In [1]:
import pandas as pd
from pathlib import Path
import os
import numpy as np
import librosa
import soundfile as sf

from utils.segmentation import yolo_to_tf_centered



In [None]:
# ======================
# CONFIG
# ======================

LABEL_DIR = "path/to/labels/directory/"  # dossier YOLO prédictions
CSV_PATH = "path/to/annotations/"
CSV_INPUT = "annotations_trills.csv"
CSV_PATH = Path(CSV_PATH) / CSV_INPUT
OUT_CSV = "annotations_trills_with_pred.csv"
OUT_CSV = Path(CSV_PATH).parent / OUT_CSV

sr = 44100
win_len = 2.0
f_max_global = sr / 2


### Add predictions of YOLO model to Annotated CSV

In [None]:
# ======================
# MAIN
# ======================

df = pd.read_csv(CSV_PATH)

df["trill_t_start_pred"] = np.nan
df["trill_t_end_pred"] = np.nan
df["trill_f_min_pred"] = np.nan
df["trill_f_max_pred"] = np.nan

for idx, row in df.iterrows():

    stem = Path(row["file_name_radical"]).stem
    seg_id = row["segment_id"]

    txt_path = Path(LABEL_DIR) / f"{stem}_seg{seg_id}.txt"

    if idx == 0:
        print(f"Processing {txt_path} ")

    if not txt_path.exists() or txt_path.stat().st_size == 0:
        continue

    with open(txt_path) as f:
        line = f.readline().strip()

    parts = line.split()

    if len(parts) < 5:
        continue

    _, xc, yc, w, h = map(float, parts[:5])

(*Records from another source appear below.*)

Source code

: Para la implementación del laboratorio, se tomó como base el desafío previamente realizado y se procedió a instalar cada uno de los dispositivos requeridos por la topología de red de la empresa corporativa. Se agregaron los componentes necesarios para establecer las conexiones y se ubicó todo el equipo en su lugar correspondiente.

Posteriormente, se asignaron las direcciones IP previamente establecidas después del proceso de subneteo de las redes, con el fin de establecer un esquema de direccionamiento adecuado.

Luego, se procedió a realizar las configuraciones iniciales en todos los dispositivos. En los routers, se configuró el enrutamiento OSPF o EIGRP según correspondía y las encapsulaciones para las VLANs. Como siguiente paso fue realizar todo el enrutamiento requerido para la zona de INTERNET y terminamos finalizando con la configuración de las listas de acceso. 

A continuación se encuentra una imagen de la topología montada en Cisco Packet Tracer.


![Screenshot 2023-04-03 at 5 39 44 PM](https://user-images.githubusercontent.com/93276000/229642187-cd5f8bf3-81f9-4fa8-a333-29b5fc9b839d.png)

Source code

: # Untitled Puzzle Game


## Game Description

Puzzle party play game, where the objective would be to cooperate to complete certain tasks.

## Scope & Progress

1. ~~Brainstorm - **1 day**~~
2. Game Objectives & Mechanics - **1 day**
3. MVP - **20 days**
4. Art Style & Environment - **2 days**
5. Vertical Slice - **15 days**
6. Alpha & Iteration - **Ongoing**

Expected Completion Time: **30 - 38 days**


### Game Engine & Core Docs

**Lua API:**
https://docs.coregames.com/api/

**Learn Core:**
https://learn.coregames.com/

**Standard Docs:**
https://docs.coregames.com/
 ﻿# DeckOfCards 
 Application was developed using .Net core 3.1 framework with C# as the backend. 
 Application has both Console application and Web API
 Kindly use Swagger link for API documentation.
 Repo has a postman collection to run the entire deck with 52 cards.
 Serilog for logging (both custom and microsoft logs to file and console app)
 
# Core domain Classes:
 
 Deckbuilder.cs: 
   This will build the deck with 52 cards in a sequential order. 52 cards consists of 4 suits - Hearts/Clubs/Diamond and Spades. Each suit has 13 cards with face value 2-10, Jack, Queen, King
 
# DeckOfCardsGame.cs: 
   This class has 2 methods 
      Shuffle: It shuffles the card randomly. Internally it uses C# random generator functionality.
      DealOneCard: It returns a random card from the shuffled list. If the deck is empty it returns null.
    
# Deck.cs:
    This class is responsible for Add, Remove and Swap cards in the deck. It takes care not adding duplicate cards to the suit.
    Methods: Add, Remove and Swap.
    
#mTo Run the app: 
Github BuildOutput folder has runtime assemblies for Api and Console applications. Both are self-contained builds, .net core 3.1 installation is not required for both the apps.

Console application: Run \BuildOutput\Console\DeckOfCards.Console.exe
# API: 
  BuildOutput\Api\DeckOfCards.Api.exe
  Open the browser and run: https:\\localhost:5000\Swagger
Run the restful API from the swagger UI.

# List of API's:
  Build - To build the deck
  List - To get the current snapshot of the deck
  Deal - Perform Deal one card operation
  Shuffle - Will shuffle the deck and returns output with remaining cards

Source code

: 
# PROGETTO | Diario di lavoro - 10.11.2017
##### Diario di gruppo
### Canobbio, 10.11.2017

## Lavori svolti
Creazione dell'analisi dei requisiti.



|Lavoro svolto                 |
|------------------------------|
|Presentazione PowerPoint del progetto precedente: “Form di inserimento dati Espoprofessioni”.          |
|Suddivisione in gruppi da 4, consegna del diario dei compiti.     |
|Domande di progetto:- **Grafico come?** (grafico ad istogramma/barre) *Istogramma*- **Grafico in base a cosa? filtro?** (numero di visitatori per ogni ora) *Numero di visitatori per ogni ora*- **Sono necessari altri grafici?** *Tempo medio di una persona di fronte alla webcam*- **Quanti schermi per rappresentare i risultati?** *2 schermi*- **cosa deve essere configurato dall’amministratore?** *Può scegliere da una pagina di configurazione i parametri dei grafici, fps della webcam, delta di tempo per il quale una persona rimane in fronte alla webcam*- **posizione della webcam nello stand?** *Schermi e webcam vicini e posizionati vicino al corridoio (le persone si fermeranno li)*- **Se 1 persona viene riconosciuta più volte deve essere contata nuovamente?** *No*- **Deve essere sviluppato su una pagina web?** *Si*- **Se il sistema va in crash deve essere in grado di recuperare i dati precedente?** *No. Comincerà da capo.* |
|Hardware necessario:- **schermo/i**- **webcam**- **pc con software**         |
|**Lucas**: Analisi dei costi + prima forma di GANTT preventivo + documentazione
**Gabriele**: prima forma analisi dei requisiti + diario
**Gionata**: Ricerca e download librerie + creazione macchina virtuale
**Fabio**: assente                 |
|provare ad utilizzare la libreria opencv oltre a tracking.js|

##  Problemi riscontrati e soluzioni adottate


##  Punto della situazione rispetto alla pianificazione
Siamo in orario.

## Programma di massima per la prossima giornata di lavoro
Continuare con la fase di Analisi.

    # YOLO → relatif segment
    t0_rel, t1_rel, f0, f1 = yolo_to_tf_centered(xc, yc, w, h, win_len, f_max_global)

    # relatif → absolu audio
    seg_start = row["time_start"]

    df.loc[idx, "trill_t_start_pred"] = t0_rel + seg_start
    df.loc[idx, "trill_t_end_pred"] = t1_rel + seg_start
    df.loc[idx, "trill_f_min_pred"] = f0
    df.loc[idx, "trill_f_max_pred"] = f1

# ======================
# SAVE
# ======================

df.to_csv(OUT_CSV, index=False)

print("✅ CSV enrichi sauvegardé")


### Export WAV files from the detected segments

In [None]:
def export_trill_audio_segments(
    df,
    audio_dir,
    output_dir,
    sample_rate=None,
    padding_ratio=0.05
):
    """
    Export trill audio segments with temporal padding.

    Parameters
    ----------
    df : pd.DataFrame
        Must contain columns:
        ['file_name', 'file_name_radical', 'time_start',
         'trill_t_start', 'trill_t_end']
    audio_dir : str
        Directory containing the original audio files
    output_dir : str
        Directory where cropped files will be written
    sample_rate : int or None
        If None, keep native sampling rate
    padding_ratio : float
        Fraction of trill duration added on each side
    """

    os.makedirs(output_dir, exist_ok=True)

    empty_files = []
    for _, row in df.iterrows():
        audio_path = os.path.join(audio_dir, row["file_name_radical"])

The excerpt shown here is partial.